On July 23, 2023, the Company and certain of its affiliates (collectively, the “Debtors”) filed voluntary petitions for relief under Chapter 11 of Title 11 of the United States Code in the United States Bankruptcy Court for the Southern District of Texas (the “Court”), thereby commencing chapter 11 cases for the Debtors (the “Chapter 11 Cases”). On September 14, 2023, the Court entered an order confirming the Second Amended Joint Plan of Liquidation of AppHarvest Products, LLC and its Debtor Affiliates (the “Plan”). On December 5, 2023, the Plan became effective pursuant to its terms (the “Effective Date”).

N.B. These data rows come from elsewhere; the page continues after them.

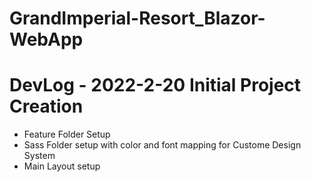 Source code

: ﻿# GrandImperial-Resort_Blazor-WebApp
# DevLog - 2022-2-20 Initial Project Creation
 <ul>
  <li>
    Feature Folder Setup
  </li>
   <li>
    Sass Folder setup with color and font mapping for Custome Design System
  </li>
   <li>
   Main Layout setup
  </li>
    </ul>
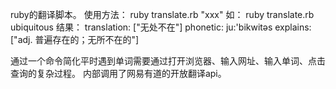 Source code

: ruby的翻译脚本。
使用方法： ruby translate.rb "xxx"
如：
ruby translate.rb ubiquitous
结果：
translation:   ["无处不在"]
phonetic:      ju:'bikwitəs
explains:      ["adj. 普遍存在的；无所不在的"]

通过一个命令简化平时遇到单词需要通过打开浏览器、输入网址、输入单词、点击查询的复杂过程。
内部调用了网易有道的开放翻译api。

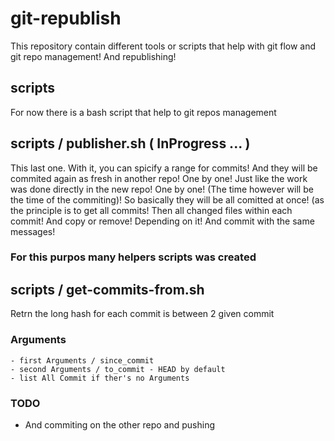 # git-republish

This repository contain different tools or scripts that help with git flow and git repo management! And republishing!

## scripts

For now there is a bash script that help to git repos management

## scripts / publisher.sh ( InProgress ... )

This last one. With it, you can spicify a range for commits! And they will be commited again as fresh in another repo! One by one! Just like the work was done directly in the new repo! One by one! (The time however will be the time of the commiting)! So basically they will be all comitted at once! (as the principle is to get all commits! Then all changed files within each commit! And copy or remove! Depending on it! And commit with the same messages!


### For this purpos many helpers scripts was created


## scripts / get-commits-from.sh

Retrn the long hash for each commit is between 2 given commit 

### Arguments 
    - first Arguments / since_commit 
    - second Arguments / to_commit - HEAD by default
    - list All Commit if ther's no Arguments 



### TODO
- And commiting on the other repo and pushing

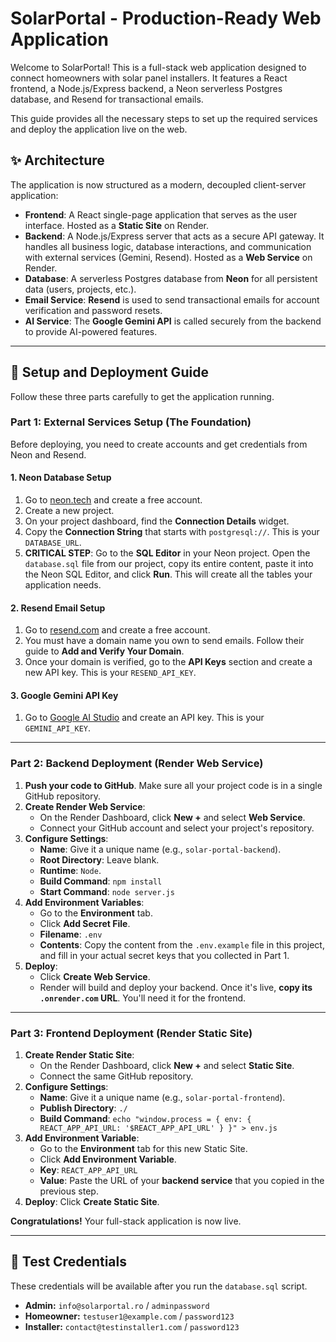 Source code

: # SolarPortal - Production-Ready Web Application

Welcome to SolarPortal! This is a full-stack web application designed to connect homeowners with solar panel installers. It features a React frontend, a Node.js/Express backend, a Neon serverless Postgres database, and Resend for transactional emails.

This guide provides all the necessary steps to set up the required services and deploy the application live on the web.

## ✨ Architecture

The application is now structured as a modern, decoupled client-server application:

-   **Frontend**: A React single-page application that serves as the user interface. Hosted as a **Static Site** on Render.
-   **Backend**: A Node.js/Express server that acts as a secure API gateway. It handles all business logic, database interactions, and communication with external services (Gemini, Resend). Hosted as a **Web Service** on Render.
-   **Database**: A serverless Postgres database from **Neon** for all persistent data (users, projects, etc.).
-   **Email Service**: **Resend** is used to send transactional emails for account verification and password resets.
-   **AI Service**: The **Google Gemini API** is called securely from the backend to provide AI-powered features.

---

## 🚀 Setup and Deployment Guide

Follow these three parts carefully to get the application running.

### Part 1: External Services Setup (The Foundation)

Before deploying, you need to create accounts and get credentials from Neon and Resend.

#### 1. Neon Database Setup

1.  Go to [neon.tech](https://neon.tech/) and create a free account.
2.  Create a new project.
3.  On your project dashboard, find the **Connection Details** widget.
4.  Copy the **Connection String** that starts with `postgresql://`. This is your `DATABASE_URL`.
5.  **CRITICAL STEP**: Go to the **SQL Editor** in your Neon project. Open the `database.sql` file from our project, copy its entire content, paste it into the Neon SQL Editor, and click **Run**. This will create all the tables your application needs.

#### 2. Resend Email Setup

1.  Go to [resend.com](https://resend.com) and create a free account.
2.  You must have a domain name you own to send emails. Follow their guide to **Add and Verify Your Domain**.
3.  Once your domain is verified, go to the **API Keys** section and create a new API key. This is your `RESEND_API_KEY`.

#### 3. Google Gemini API Key

1.  Go to [Google AI Studio](https://aistudio.google.com/app/apikey) and create an API key. This is your `GEMINI_API_KEY`.

---

### Part 2: Backend Deployment (Render Web Service)

1.  **Push your code to GitHub**. Make sure all your project code is in a single GitHub repository.
2.  **Create Render Web Service**:
    *   On the Render Dashboard, click **New +** and select **Web Service**.
    *   Connect your GitHub account and select your project's repository.
3.  **Configure Settings**:
    *   **Name**: Give it a unique name (e.g., `solar-portal-backend`).
    *   **Root Directory**: Leave blank.
    *   **Runtime**: `Node`.
    *   **Build Command**: `npm install`
    *   **Start Command**: `node server.js`
4.  **Add Environment Variables**:
    *   Go to the **Environment** tab.
    *   Click **Add Secret File**.
    *   **Filename**: `.env`
    *   **Contents**: Copy the content from the `.env.example` file in this project, and fill in your actual secret keys that you collected in Part 1.
5.  **Deploy**:
    *   Click **Create Web Service**.
    *   Render will build and deploy your backend. Once it's live, **copy its `.onrender.com` URL**. You'll need it for the frontend.

---

### Part 3: Frontend Deployment (Render Static Site)

1.  **Create Render Static Site**:
    *   On the Render Dashboard, click **New +** and select **Static Site**.
    *   Connect the same GitHub repository.
2.  **Configure Settings**:
    *   **Name**: Give it a unique name (e.g., `solar-portal-frontend`).
    *   **Publish Directory**: `./`
    *   **Build Command**: `echo "window.process = { env: { REACT_APP_API_URL: '$REACT_APP_API_URL' } }" > env.js`
3.  **Add Environment Variable**:
    *   Go to the **Environment** tab for this new Static Site.
    *   Click **Add Environment Variable**.
    *   **Key**: `REACT_APP_API_URL`
    *   **Value**: Paste the URL of your **backend service** that you copied in the previous step.
4.  **Deploy**: Click **Create Static Site**.

**Congratulations!** Your full-stack application is now live.

---

## 🧪 Test Credentials

These credentials will be available after you run the `database.sql` script.

-   **Admin:** `info@solarportal.ro` / `adminpassword`
-   **Homeowner:** `testuser1@example.com` / `password123`
-   **Installer:** `contact@testinstaller1.com` / `password123`
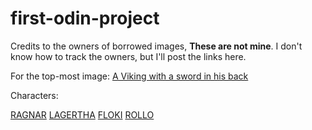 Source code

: # first-odin-project

Credits to the owners of borrowed images, <strong>These are not mine</strong>. I don't know how to track the owners, but I'll post the links here.

For the top-most image: <a href="https://wallpapers.com/images/featured/ragnar-lothbrok-4k-176x4vheeo04tx1n.jpg" target="_blank">A Viking with a sword in his back</a>

Characters:

<a href="https://www.looper.com/img/gallery/vikings-creator-on-why-he-chose-ragnar-as-his-focus-exclusive/intro-1610473187.jpg" target="_blank">RAGNAR</a>
<a href="https://cdna.artstation.com/p/assets/images/images/057/352/402/large/justyna-karpowicz-lagertatime2.jpg?1671383740" target="_blank">LAGERTHA</a>
<a href="https://surflegacy.net/wp-content/uploads/2023/10/FLOKI-1200x1200.jpg" target="_blank">FLOKI</a>
<a href="https://cdn.shopify.com/s/files/1/0028/3600/4976/files/rollo-vikings.jpg?v=1541754655" target="_blank">ROLLO</a>
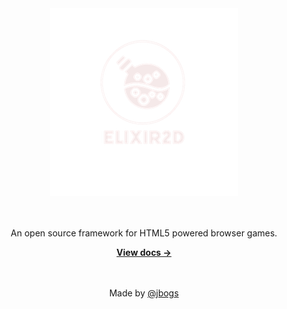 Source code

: 
<div align="center">
	<img src="./static/img/pixel.png" alt="Matter" width="300" />
	<br><br><br>
	<p>An open source framework for HTML5 powered browser games.</p>
	<a href="https://jbogs.github.io/elixir2d/"><strong>View docs &rarr;</strong></a>
  <br><br><br>

  Made by [@jbogs](https://github.com/jbogs)
</div>
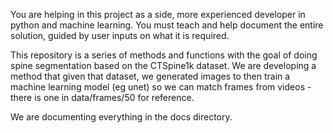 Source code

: You are helping in this project as a side, more experienced developer in python and machine learning. You must teach and help document the entire solution, guided by user inputs on what it is required. 

This repository is a series of methods and functions with the goal of doing spine segmentation based on the CTSpine1k dataset. We are developing a method that given that dataset, we generated images to then train a machine learning model (eg unet) so we can match frames from videos - there is one in data/frames/50 for reference.

We are documenting everything in the docs directory. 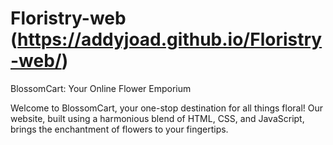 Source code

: # Floristry-web (https://addyjoad.github.io/Floristry-web/)
BlossomCart: Your Online Flower Emporium


Welcome to BlossomCart, your one-stop destination for all things floral! Our website, built using a harmonious blend of HTML, CSS, and JavaScript, brings the enchantment of flowers to your fingertips.
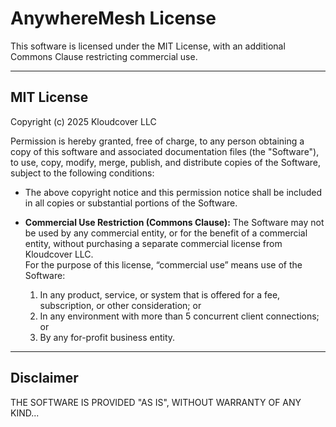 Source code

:# AnywhereMesh License

This software is licensed under the MIT License, with an additional Commons Clause restricting commercial use.

---

## MIT License

Copyright (c) 2025 Kloudcover LLC

Permission is hereby granted, free of charge, to any person obtaining a copy
of this software and associated documentation files (the "Software"), to use,
copy, modify, merge, publish, and distribute copies of the Software,
subject to the following conditions:

- The above copyright notice and this permission notice shall be included in
  all copies or substantial portions of the Software.

- **Commercial Use Restriction (Commons Clause):**
  The Software may not be used by any commercial entity, or for the benefit of a commercial entity,
  without purchasing a separate commercial license from Kloudcover LLC.  
  For the purpose of this license, “commercial use” means use of the Software:
  1. In any product, service, or system that is offered for a fee, subscription, or other consideration; or
  2. In any environment with more than 5 concurrent client connections; or
  3. By any for-profit business entity.

---

## Disclaimer

THE SOFTWARE IS PROVIDED "AS IS", WITHOUT WARRANTY OF ANY KIND...
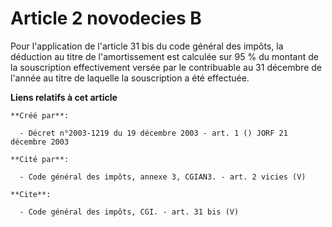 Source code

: # Article 2 novodecies B

Pour l'application de l'article 31 bis du code général des impôts, la déduction au titre de l'amortissement est calculée sur
95 % du montant de la souscription effectivement versée par le contribuable au 31 décembre de l'année au titre de laquelle la
souscription a été effectuée.

**Liens relatifs à cet article**

	**Créé par**:

	  - Décret n°2003-1219 du 19 décembre 2003 - art. 1 () JORF 21 décembre 2003

	**Cité par**:

	  - Code général des impôts, annexe 3, CGIAN3. - art. 2 vicies (V)

	**Cite**:

	  - Code général des impôts, CGI. - art. 31 bis (V)
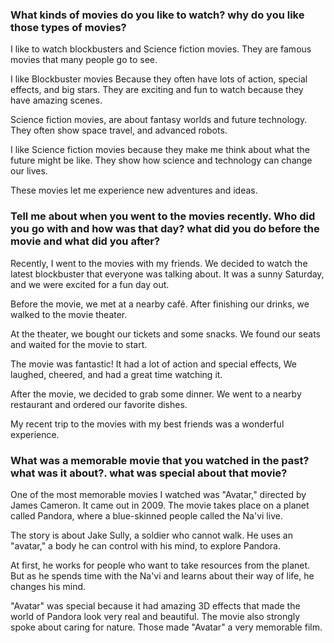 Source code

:### What kinds of movies do you like to watch? why do you like those types of movies?

I like to watch blockbusters and Science fiction movies.
They are famous movies that many people go to see.

I like Blockbuster movies Because they often have lots of action, special effects, and big stars.
They are exciting and fun to watch because they have amazing scenes.

Science fiction movies, are about fantasy worlds and future technology.
They often show space travel, and advanced robots.

I like Science fiction movies because they make me think about what the future might be like.
They show how science and technology can change our lives.

These movies let me experience new adventures and ideas.

### Tell me about when you went to the movies recently. Who did you go with and how was that day? what did you do before the movie and what did you after?

Recently, I went to the movies with my friends.
We decided to watch the latest blockbuster that everyone was talking about.
It was a sunny Saturday, and we were excited for a fun day out.

Before the movie, we met at a nearby café.
After finishing our drinks, we walked to the movie theater.

At the theater, we bought our tickets and some snacks.
We found our seats and waited for the movie to start.

The movie was fantastic! It had a lot of action and special effects,
We laughed, cheered, and had a great time watching it.

After the movie, we decided to grab some dinner.
We went to a nearby restaurant and ordered our favorite dishes.

My recent trip to the movies with my best friends was a wonderful experience.

### What was a memorable movie that you watched in the past? what was it about?. what was special about that movie?

One of the most memorable movies I watched was "Avatar," directed by James Cameron.
It came out in 2009. The movie takes place on a planet called Pandora, where a blue-skinned people called the Na'vi live.

The story is about Jake Sully, a soldier who cannot walk.
He uses an "avatar," a body he can control with his mind, to explore Pandora.

At first, he works for people who want to take resources from the planet.
But as he spends time with the Na'vi and learns about their way of life, he changes his mind.

"Avatar" was special because it had amazing 3D effects that made the world of Pandora look very real and beautiful.
The movie also strongly spoke about caring for nature.
Those made "Avatar" a very memorable film.
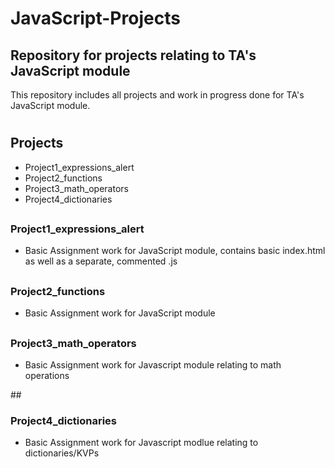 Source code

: # JavaScript-Projects

<h2>Repository for projects relating to TA's JavaScript module</h2>

This repository includes all projects and work in progress done for TA's JavaScript module.

<h1 align="center"><project-name></h1>

<p align="center"><project-description></p>

## Projects

- Project1_expressions_alert
- Project2_functions
- Project3_math_operators
- Project4_dictionaries


##  <h3>Project1_expressions_alert</h3>
  - Basic Assignment work for JavaScript module, contains basic index.html as well as a separate, commented .js
  
##  <h3>Project2_functions</h3>
  - Basic Assignment work for JavaScript module

## <h3>Project3_math_operators</h3>
  - Basic Assignment work for Javascript module relating to math operations
  
##<h3>Project4_dictionaries</h3>
  - Basic Assignment work for Javascript modlue relating to dictionaries/KVPs
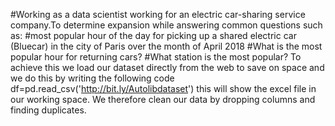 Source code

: #Working as a data scientist working for an electric car-sharing service company.To determine expansion while answering common questions such as: #most popular hour of the day for picking up a shared electric car (Bluecar) in the city of Paris over the month of April 2018 #What is the most popular hour for returning cars? #What station is the most popular? To achieve this we load our dataset directly from the web to save on space and we do this by writing the following code df=pd.read_csv('http://bit.ly/Autolibdataset') this will show the excel file in our working space. We therefore clean our data by dropping columns and finding duplicates.
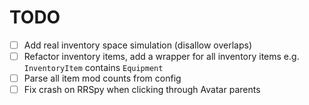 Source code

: # TODO

- [ ] Add real inventory space simulation (disallow overlaps)
- [ ] Refactor inventory items, add a wrapper for all inventory items e.g. `InventoryItem` contains `Equipment`
- [ ] Parse all item mod counts from config
- [ ] Fix crash on RRSpy when clicking through Avatar parents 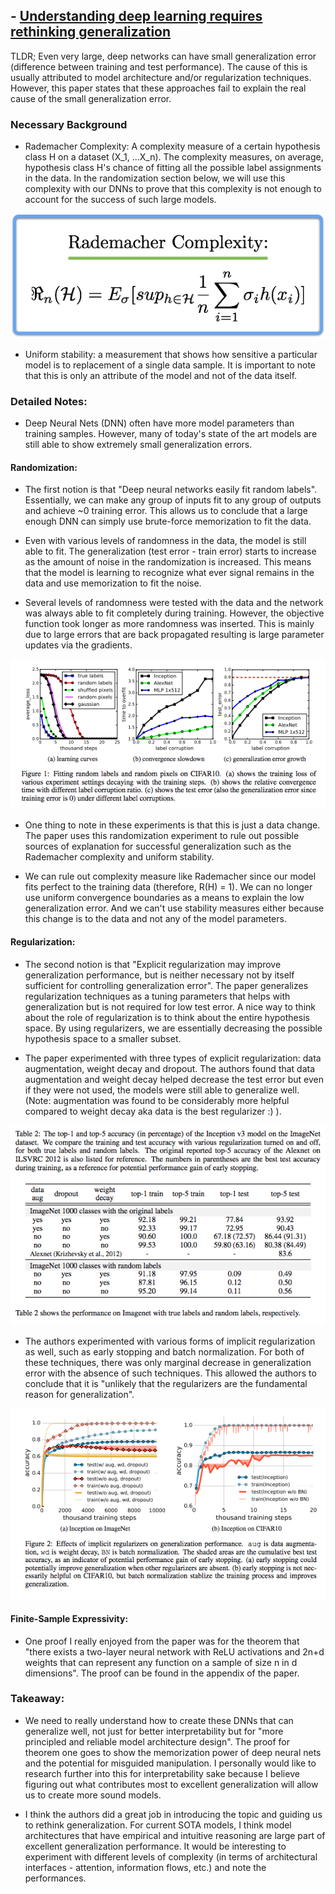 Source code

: ## - [Understanding deep learning requires rethinking generalization](https://arxiv.org/abs/1611.03530)

TLDR; Even very large, deep networks can have small generalization error (difference between training and test performance). The cause of this is usually attributed to model architecture and/or regularization techniques. However, this paper states that these approaches fail to explain the real cause of the small generalization error.

### Necessary Background

- Rademacher Complexity: A complexity measure of a certain hypothesis class H on a dataset (X_1, ...X_n). The complexity measures, on average, hypothesis class H's chance of fitting all the possible label assignments in the data. In the randomization section below, we will use this complexity with our DNNs to prove that this complexity is not enough to account for the success of such large models.

![eq1](images/generalization/eq1.png)

- Uniform stability: a measurement that shows how sensitive a particular model is to replacement of a single data sample. It is important to note that this is only an attribute of the model and not of the data itself. 

### Detailed Notes:

- Deep Neural Nets (DNN) often have more model parameters than training samples. However, many of today's state of the art models are still able to show extremely small generalization errors. 

#### Randomization:

- The first notion is that "Deep neural networks easily fit random labels". Essentially, we can make any group of inputs fit to any group of outputs and achieve ~0 training error. This allows us to conclude that a large enough DNN can simply use brute-force memorization to fit the data.

- Even with various levels of randomness in the data, the model is still able to fit. The generalization (test error - train error) starts to increase as the amount of noise in the randomization is increased. This means that the model is learning to recognize what ever signal remains in the data and use memorization to fit the noise. 

- Several levels of randomness were tested with the data and the network was always able to fit completely during training. However, the objective function took longer as more randomness was inserted. This is mainly due to large errors that are back propagated resulting is large parameter updates via the gradients. 

![diagram1](images/generalization/diagram1.png)

- One thing to note in these experiments is that this is just a data change. The paper uses this randomization experiment to rule out possible sources of explanation for successful generalization such as the Rademacher complexity and uniform stability. 

- We can rule out complexity measure like Rademacher since our model fits perfect to the training data (therefore, R(H) = 1). We can no longer use uniform convergence boundaries as a means to explain the low generalization error. And we can't use stability measures either because this change is to the data and not any of the model parameters. 

#### Regularization:

- The second notion is that "Explicit regularization may improve generalization performance, but is neither necessary not by itself sufficient for controlling generalization error". The paper generalizes regularization techniques as a tuning parameters that helps with generalization but is not required for low test error. A nice way to think about the role of regularization is to think about the entire hypothesis space. By using regularizers, we are essentially decreasing the possible hypothesis space to a smaller subset. 

- The paper experimented with three types of explicit regularization: data augmentation, weight decay and dropout. The authors found that data augmentation and weight decay helped decrease the test error but even if they were not used, the models were still able to generalize well. (Note: augmentation was found to be considerably more helpful compared to weight decay aka data is the best regularizer :) ).

![diagram2](images/generalization/diagram2.png)

- The authors experimented with various forms of implicit regularization as well, such as early stopping and batch normalization. For both of these techniques, there was only marginal decrease in generalization error with the absence of such techniques. This allowed the authors to conclude that it is "unlikely that the regularizers are the fundamental reason for generalization".

![diagram3](images/generalization/diagram3.png)

#### Finite-Sample Expressivity:

- One proof I really enjoyed from the paper was for the theorem that "there exists a two-layer neural network with ReLU activations and 2n+d weights that can represent any function on a sample of size n in d dimensions". The proof can be found in the appendix of the paper.

### Takeaway:

- We need to really understand how to create these DNNs that can generalize well, not just for better interpretability but for "more principled and reliable model architecture design". The proof for theorem one goes to show the memorization power of deep neural nets and the potential for misguided manipulation. I personally would like to research further into this for interpretability sake because I believe figuring out what contributes most to excellent generalization will allow us to create more sound models. 

- I think the authors did a great job in introducing the topic and guiding us to rethink generalization. For current SOTA models, I think model architectures that have empirical and intuitive reasoning are large part of excellent generalization performance. It would be interesting to experiment with different levels of complexity (in terms of architectural interfaces - attention, information flows, etc.) and note the performances. 

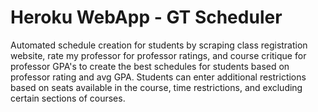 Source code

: # Heroku WebApp - GT Scheduler
Automated schedule creation for students by scraping class registration website, rate my professor for professor ratings, and course critique for professor GPA's to create the best schedules for students based on professor rating and avg GPA. Students can enter additional restrictions based on seats available in the course, time restrictions, and excluding certain sections of courses.
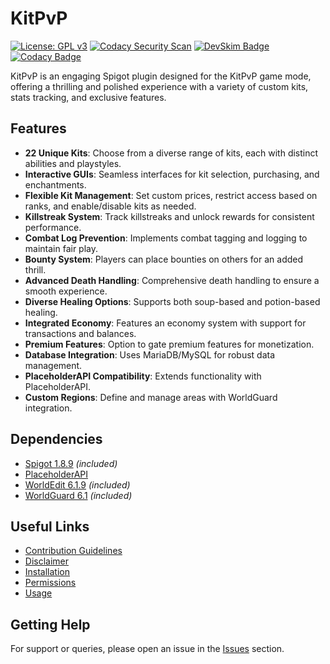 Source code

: # KitPvP

[![License: GPL v3](https://img.shields.io/badge/License-GPLv3-blue.svg)](https://www.gnu.org/licenses/gpl-3.0)
[![Codacy Security Scan](https://github.com/Foulest/KitPvP/actions/workflows/codacy.yml/badge.svg)](https://github.com/Foulest/KitPvP/actions/workflows/codacy.yml)
[![DevSkim Badge](https://github.com/Foulest/KitPvP/actions/workflows/devskim.yml/badge.svg)](https://github.com/Foulest/KitPvP/actions/workflows/devskim.yml)
[![Codacy Badge](https://app.codacy.com/project/badge/Grade/67e6fb9977c449b6bca1678c193c5f13)](https://app.codacy.com/gh/Foulest/KitPvP/dashboard?utm_source=gh&utm_medium=referral&utm_content=&utm_campaign=Badge_grade)

KitPvP is an engaging Spigot plugin designed for the KitPvP game mode, offering a thrilling and polished experience with a variety of custom kits, stats tracking, and exclusive features.

## Features
- **22 Unique Kits**: Choose from a diverse range of kits, each with distinct abilities and playstyles.
- **Interactive GUIs**: Seamless interfaces for kit selection, purchasing, and enchantments.
- **Flexible Kit Management**: Set custom prices, restrict access based on ranks, and enable/disable kits as needed.
- **Killstreak System**: Track killstreaks and unlock rewards for consistent performance.
- **Combat Log Prevention**: Implements combat tagging and logging to maintain fair play.
- **Bounty System**: Players can place bounties on others for an added thrill.
- **Advanced Death Handling**: Comprehensive death handling to ensure a smooth experience.
- **Diverse Healing Options**: Supports both soup-based and potion-based healing.
- **Integrated Economy**: Features an economy system with support for transactions and balances.
- **Premium Features**: Option to gate premium features for monetization.
- **Database Integration**: Uses MariaDB/MySQL for robust data management.
- **PlaceholderAPI Compatibility**: Extends functionality with PlaceholderAPI.
- **Custom Regions**: Define and manage areas with WorldGuard integration.

## Dependencies
- [Spigot 1.8.9](https://papermc.io/downloads/all) *(included)*
- [PlaceholderAPI](https://spigotmc.org/resources/placeholderapi.6245)
- [WorldEdit 6.1.9](https://dev.bukkit.org/projects/worldedit/files/2269655) *(included)*
- [WorldGuard 6.1](https://dev.bukkit.org/projects/worldguard/files/2269654) *(included)*

## Useful Links
- [Contribution Guidelines](https://github.com/Foulest/KitPvP/wiki/Contribution-Guidelines)
- [Disclaimer](https://github.com/Foulest/KitPvP/wiki/Disclaimer)
- [Installation](https://github.com/Foulest/KitPvP/wiki/Installation)
- [Permissions](https://github.com/Foulest/KitPvP/wiki/Permissions)
- [Usage](https://github.com/Foulest/KitPvP/wiki/Usage)

## Getting Help
For support or queries, please open an issue in the [Issues](https://github.com/Foulest/KitPvP/issues) section.

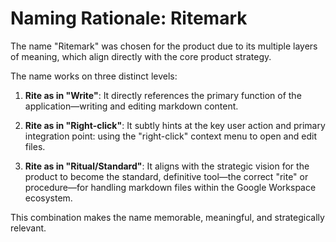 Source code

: # Naming Rationale: Ritemark

The name "Ritemark" was chosen for the product due to its multiple layers of meaning, which align directly with the core product strategy.

The name works on three distinct levels:

1.  **Rite as in "Write"**: It directly references the primary function of the application—writing and editing markdown content.

2.  **Rite as in "Right-click"**: It subtly hints at the key user action and primary integration point: using the "right-click" context menu to open and edit files.

3.  **Rite as in "Ritual/Standard"**: It aligns with the strategic vision for the product to become the standard, definitive tool—the correct "rite" or procedure—for handling markdown files within the Google Workspace ecosystem.

This combination makes the name memorable, meaningful, and strategically relevant.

In connection with the Plan, on the Effective Date, the Registrant terminated all offerings of its securities pursuant to the Registration Statements. In accordance with an undertaking made by the Registrant in the Registration Statements to remove from registration by means of a post-effective amendment any securities which remain unsold at the termination of the offering, the Registrant hereby removes and withdraws from registration any and all securities of the Registrant registered pursuant to the Registration Statements that remain unsold or otherwise unissued as of the date hereof. The Registration Statements are hereby amended, as appropriate, to reflect the deregistration of such securities, and the Registrant hereby terminates the effectiveness of the Registration Statements.



SIGNATURES

Pursuant to the requirements of the Securities Act of 1933, as amended, the Registrant certifies that it has reasonable grounds to believe that it meets all of the requirements for filing on Form S-8 and has duly caused these Post-Effective Amendments to the Registration Statements on Form S-8 to be signed on its behalf by the undersigned, thereunto duly authorized, in the City of Lexington, State of Kentucky on December 5, 2023.


APPHARVEST, INC.
By:/s/ Loren Eggleton
Loren Eggleton
Chief Financial Officer
(Principal Financial Officer and Principal Accounting Officer)

Pursuant to Rule 478 under the Securities Act of 1933, as amended, no other person is required to sign these Post-Effective Amendments to the specified registration statements on Form S-8.